La natalité est un crime contre l’humanité, vos enfants connaîtront les guerres pour l’accès aux dernières ressources disponibles… Si vous aimez vos enfants, ne les mettez pas au monde !

C’est au tour du procureur de parler. Thierry Keller est rédacteur en chef du magazine Ubsbek & Rica. Dans son dernier numéro, le journaliste reprend la théorie de Christian Godin, philosophe, qui affirme que l’humanité s’éteindra d’elle-même. Cela se passera autour de l’année 2400.

Il n’y aura pas besoin de faire la guerre, nous disparaîtrons par manque de motivation. Cette fameuse explosion démographique, c’est en réalité un mouvement vers la décélération démographique, puis l’extinction. Sommes-nous trop nombreux ? En fait, nous aurions dû poser la question autrement : serons-nous assez nombreux demain ?

Les chiffres parlent d’eux-mêmes. Si en seulement 50 ans, nous sommes passés de trois à six milliards d’individus, les taux de fécondité s’effondrent. En Russie, 142 millions d’âmes, la population descendra à 110 000 en 2100, selon la simulation de l’ONU. Au Maroc, elle passera de 31 millions aujourd’hui à 39 millions en 2050, mais chutera jusqu’à 33 000 habitants en 2200. Scénario digne du roman Les Fils de l’homme, de P.D. James.

Pourquoi cette baisse de fécondité ? Parce que, par peur du lendemain, par hédonisme, nous n’avons plus envie. L’enfant encombre, on pense à aujourd’hui avant demain. Nous ne pouvons pas disparaitre ainsi, avant d’avoir résolu certaines énigmes, d’où nous venons, où nous allons. L’aventure humaine ne doit pas se terminer !

Défenseur de la natalité, Thierry Keller s’adresse alors au jury, quatre personnes tirées au sort parmi le public : “Nous avons encore des choses à faire sur Terre. Jury, vous incarnez les générations futures, je vous demande ce soir de voter non à la question “sommes-nous trop nombreux ?””

Réponse unanime du jury : le non l’emporte. Les accusés, les antinatalistes, sont donc jugés coupables. En apparence, du moins. Se détachant du groupe de jurés, Mathilde, 23 ans, explique son vote :

On devait choisir si oui ou non nous étions trop nombreux sur Terre… Ma réponse, c’était ni oui ni non, je trouve ce choix, entre vivre dans un monde pourri ou s’éteindre doucement, trop manichéen. Les deux solutions sont trop extrêmes.

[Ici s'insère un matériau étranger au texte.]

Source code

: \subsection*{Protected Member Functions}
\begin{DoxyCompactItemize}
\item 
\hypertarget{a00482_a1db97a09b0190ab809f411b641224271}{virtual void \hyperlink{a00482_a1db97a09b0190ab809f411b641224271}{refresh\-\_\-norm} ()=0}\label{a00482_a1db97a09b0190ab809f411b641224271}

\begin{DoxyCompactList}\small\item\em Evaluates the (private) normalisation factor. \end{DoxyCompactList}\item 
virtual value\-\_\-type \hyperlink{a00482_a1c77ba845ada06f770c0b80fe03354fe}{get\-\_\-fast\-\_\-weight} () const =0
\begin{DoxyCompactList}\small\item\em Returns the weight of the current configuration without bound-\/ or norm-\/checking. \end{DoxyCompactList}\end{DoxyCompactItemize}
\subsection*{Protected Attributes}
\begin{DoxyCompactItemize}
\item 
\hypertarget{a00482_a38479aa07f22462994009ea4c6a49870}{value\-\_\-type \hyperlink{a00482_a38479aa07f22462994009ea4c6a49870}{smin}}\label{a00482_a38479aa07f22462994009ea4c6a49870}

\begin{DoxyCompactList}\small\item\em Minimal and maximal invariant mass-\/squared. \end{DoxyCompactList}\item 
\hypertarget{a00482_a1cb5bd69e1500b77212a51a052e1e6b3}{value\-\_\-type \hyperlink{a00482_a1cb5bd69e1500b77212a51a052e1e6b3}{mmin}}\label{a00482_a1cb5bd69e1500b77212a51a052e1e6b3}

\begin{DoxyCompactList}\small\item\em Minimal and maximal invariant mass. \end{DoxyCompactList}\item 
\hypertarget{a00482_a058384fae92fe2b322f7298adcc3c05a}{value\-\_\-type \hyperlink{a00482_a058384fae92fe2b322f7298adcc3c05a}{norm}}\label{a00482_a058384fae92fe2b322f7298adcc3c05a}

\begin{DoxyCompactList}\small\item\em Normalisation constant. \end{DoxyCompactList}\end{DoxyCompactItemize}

La jeune graphiste se range “volontiers du côté de l’expert, qui est resté objectif. J’attends de voir, il doit bien exister un juste milieu.” Comme pour lui faire écho, Gilles Pison, en sortant du tribunal, lance :

Le modèle humain n’est pas celui des mouches qui vivent dans un bocal. La population évolue de l’intérieur, c’est avant tout une question de choix. A long terme, notre survie dépendra plus de nos comportements, de notre consommation des ressources, que de notre contrôle des naissances.